Well, they must all represent different aspects of your personality!

That's why some furries have multiple sonas!

Like, I first got skunk and cat, and I can see how I have aspects of their species, but decided that squirrel was the best fit!

I actually was thinking skunk before the test, and almost chose it!

It would still be my secondary sona!

Its really just for ideas, as it might give you a critter you never considered, but that actually matches you quite well!

If you pick one of your results, a hybrid of them, or something else is up to you!


----------



## MaelstromEyre (Dec 13, 2019)

First of all - WELCOME TO THE FANDOM!

As far as your fursona, one of the most important things to keep in mind is IT IS YOURS.

It's not a competition, don't feel like you have to "get it right the first time"or be the center of attention.  

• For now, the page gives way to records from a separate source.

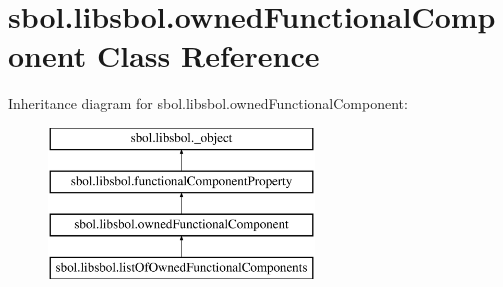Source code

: \hypertarget{classsbol_1_1libsbol_1_1owned_functional_component}{}\section{sbol.\+libsbol.\+owned\+Functional\+Component Class Reference}
\label{classsbol_1_1libsbol_1_1owned_functional_component}
Inheritance diagram for sbol.\+libsbol.\+owned\+Functional\+Component\+:\begin{figure}[H]
\begin{center}
\leavevmode
\includegraphics[height=4.000000cm]{classsbol_1_1libsbol_1_1owned_functional_component}
\end{center}
\end{figure}
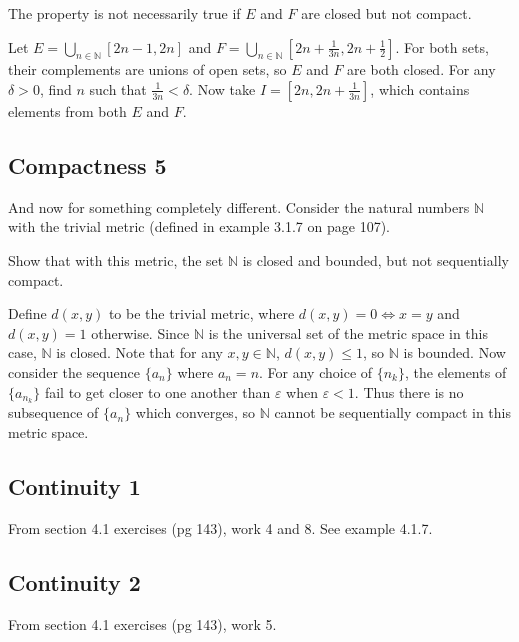 \documentclass[11pt]{article}
\newcommand{\N}{\mathbb{N}}
\begin{document}
The property is not necessarily true if $E$ and $F$ are closed but not
compact. 

Let $E = \bigcup_{n\in\N}[2n-1, 2n]$ and
$F = \bigcup_{n\in\N}[2n+\frac{1}{3n}, 2n+\frac{1}{2}]$. For both sets,
their complements are unions of open sets, so $E$ and $F$ are both closed.
For any $\delta>0$, find $n$ such that $\frac{1}{3n}<\delta$. Now take
$I=[2n,2n+\frac{1}{3n}]$, which contains elements from both $E$ and $F$. 

\subsection*{Compactness 5}

And now for something completely different. Consider the natural numbers $\N$ with the trivial metric (defined in example 3.1.7 on page 107). 

Show that with this metric, the set $\N$ is closed and bounded, but not sequentially compact.

Define $d(x,y)$ to be the trivial metric, where $d(x,y)=0 \iff x=y$ and
$d(x,y) = 1$ otherwise.
Since $\N$ is the universal set of the metric space in this case, $\N$
is closed. Note that for any $x,y\in\N$, $d(x,y)\leq1$, so $\N$ is bounded.
Now consider the sequence $\{a_n\}$ where $a_n = n$. For any choice of
$\{n_k\}$, the elements of $\{a_{n_k}\}$ fail to get closer to one another
than $\varepsilon$ when $\varepsilon<1$. Thus there is no subsequence of
$\{a_n\}$ which converges, so $\N$ cannot be sequentially compact
in this metric space.

\subsection*{Continuity 1}

From section 4.1 exercises (pg 143), work 4 and 8. See example 4.1.7.

\subsection*{Continuity 2}

From section 4.1 exercises (pg 143), work 5.
\end{document}
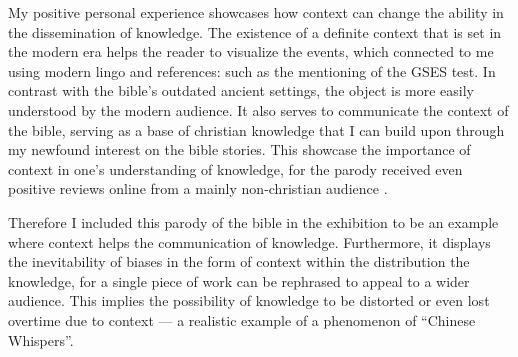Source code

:\documentclass[a4paper,11pt]{article}
\begin{document}
My positive personal experience showcases how context can change the ability in the dissemination of knowledge. The existence of a definite context that is set in the modern era helps the reader to visualize the events, which connected to me using modern lingo and references: such as the mentioning of the GSES test. In contrast with the bible's outdated ancient settings, the object is more easily understood by the modern audience. It also serves to communicate the context of the bible, serving as a base of christian knowledge that I can build upon through my newfound interest on the bible stories. This showcase the importance of context in one's understanding of knowledge, for the parody received even positive reviews online from a mainly non-christian audience \parencite{Review}.




Therefore I included this parody of the bible in the exhibition to be an example where context helps the communication of knowledge. Furthermore, it displays the inevitability of biases in the form of context within the distribution the knowledge, for a single piece of work can be rephrased to appeal to a wider audience. This implies the possibility of knowledge to be distorted or even lost overtime due to context --- a realistic example of a phenomenon of ``Chinese Whispers''.

\end{document}
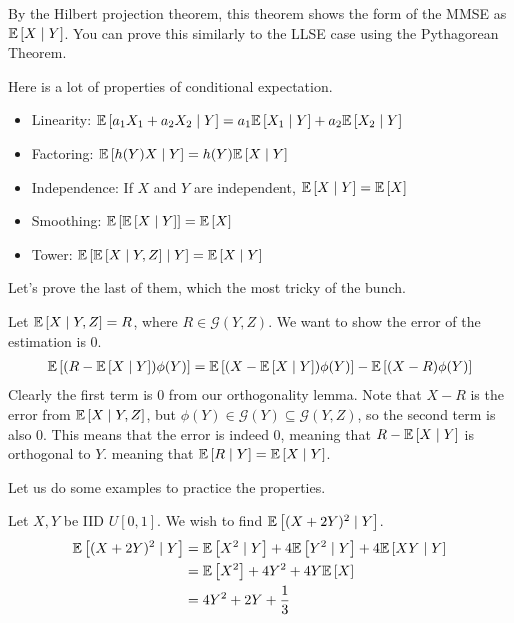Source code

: By the Hilbert projection theorem, this theorem shows the form of the MMSE as $\mathbb{E}\left[ X \mid Y \right]$. You can prove this similarly to the LLSE case using the
Pythagorean Theorem.

Here is a lot of properties of conditional expectation.

\begin{theorem}
    \begin{itemize}
        \item Linearity: $\mathbb{E}\left[ a_1 X_1 + a_2 X_2 \mid Y \right] = a_1 \mathbb{E}\left[ X_1 \mid Y \right] + a_2 \mathbb{E}\left[ X_2 \mid Y \right]$
        \item Factoring: $\mathbb{E}\left[ h(Y) X \mid Y \right] = h(Y) \mathbb{E}\left[ X \mid Y \right]$
        \item Independence: If $X$ and $Y$ are independent, $\mathbb{E}\left[ X \mid Y \right] = \mathbb{E}\left[ X \right]$
        \item Smoothing: $\mathbb{E}\left[ \mathbb{E}\left[ X \mid Y \right] \right] = \mathbb{E}\left[ X \right]$
        \item Tower: $\mathbb{E}\left[ \mathbb{E}\left[ X \mid Y, Z \right] \mid Y \right] = \mathbb{E}\left[ X \mid Y \right]$
    \end{itemize}
    Let's prove the last of them, which the most tricky of the bunch.

    \begin{proof*}
        Let $\mathbb{E}\left[ X \mid Y, Z \right] = R$, where $R \in \mathcal{G}(Y, Z)$. We want to show the error of the estimation is 0.
        \begin{align*}
            \mathbb{E}\left[ (R - \mathbb{E}\left[ X \mid Y \right]) \phi(Y) \right] &= \mathbb{E}\left[ (X - \mathbb{E}\left[ X \mid Y \right]) \phi(Y) \right] - \mathbb{E}\left[ (X - R) \phi(Y) \right] \\
        \end{align*}
        Clearly the first term is 0 from our orthogonality lemma. Note that $X - R$ is the error from $\mathbb{E}\left[ X \mid Y, Z \right]$,
        but $\phi(Y) \in \mathcal{G}(Y) \subseteq \mathcal{G}(Y, Z)$, so the second term is also 0. This means that the error is indeed 0,
        meaning that $R - \mathbb{E}\left[ X \mid Y \right]$ is orthogonal to $Y$. meaning that $\mathbb{E}\left[ R \mid Y \right] = \mathbb{E}\left[ X \mid Y \right]$.
    \end{proof*}
\end{theorem}

Let us do some examples to practice the properties.

\begin{example}
    Let $X, Y$ be IID $U[0, 1]$. We wish to find $\mathbb{E}\left[ (X + 2Y)^2 \mid Y \right]$.
    \begin{align*}
        \mathbb{E}\left[ (X + 2Y)^2 \mid Y \right] &= \mathbb{E}\left[ X^2 \mid Y \right] + 4 \mathbb{E}\left[ Y^2 \mid Y \right] + 4 \mathbb{E}\left[ XY \mid Y \right] \\
        &= \mathbb{E}\left[ X^2 \right] + 4Y^2 + 4Y\mathbb{E}\left[ X \right] \\
        &= 4Y^2 + 2Y + \frac13
    \end{align*}
\end{example}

Don't let people shame you for the species you choose - there are always critics, but they are not YOU, they don't know what species (or combination of species) best fits YOU  It could be a common species, it  could be something you rarely see in the fandom, it could be a species created by someone else, or you could create an entirely new species for yourself.

You are allowed to change your fursona, evolve it or switch to a different species if you don't feel like your original really "fits" you.  Change the name, change the gender, change the colors.  Again, it's YOURS.

You can try online quizzes, or simply search your own mind for the animals that you most identify with.  Do you ever daydream your own stories about animal characters?  What animal species do you feel similar to?

No wrong answers.

Have fun with it!


----------



## Skittles (Dec 13, 2019)

I liked Wolves and Squirrels. I am now a Squirlf. 

But nah! You don't need to rush into finding a fursona straight out. It took me a good few months and incarnations before I finally settled with Skittles the Squirlf. ^^

Just think it over and go for what fits!


----------



## Positron (Dec 13, 2019)

Easy, pick protogen. Only protogen. Protgen is always the right choice! 
Jk, have fun with it and pick whatever you like!


----------



## Peach's (Dec 13, 2019)

One will call you eventually.


----------



## Toby_Morpheus (Dec 13, 2019)

Dont be afraid to mix and match.
Many people combine traits and features from multiple different creatures to create a unique one.
There's also a subgroup of post-furries who anthro other things like inanimate objects, abstract ideas, etc.
I'm big into cyberpunk so I have an AI character that would be considered post-furry and is only part furry just because it has the shape of an animal, not because it is one.


----------



## Tyno (Dec 14, 2019)

pick manokit! Make it small and call it a minnowkit!
But seriously it sounds like you want a midget polar bear. There's also things called plush characters if you want soft.


----------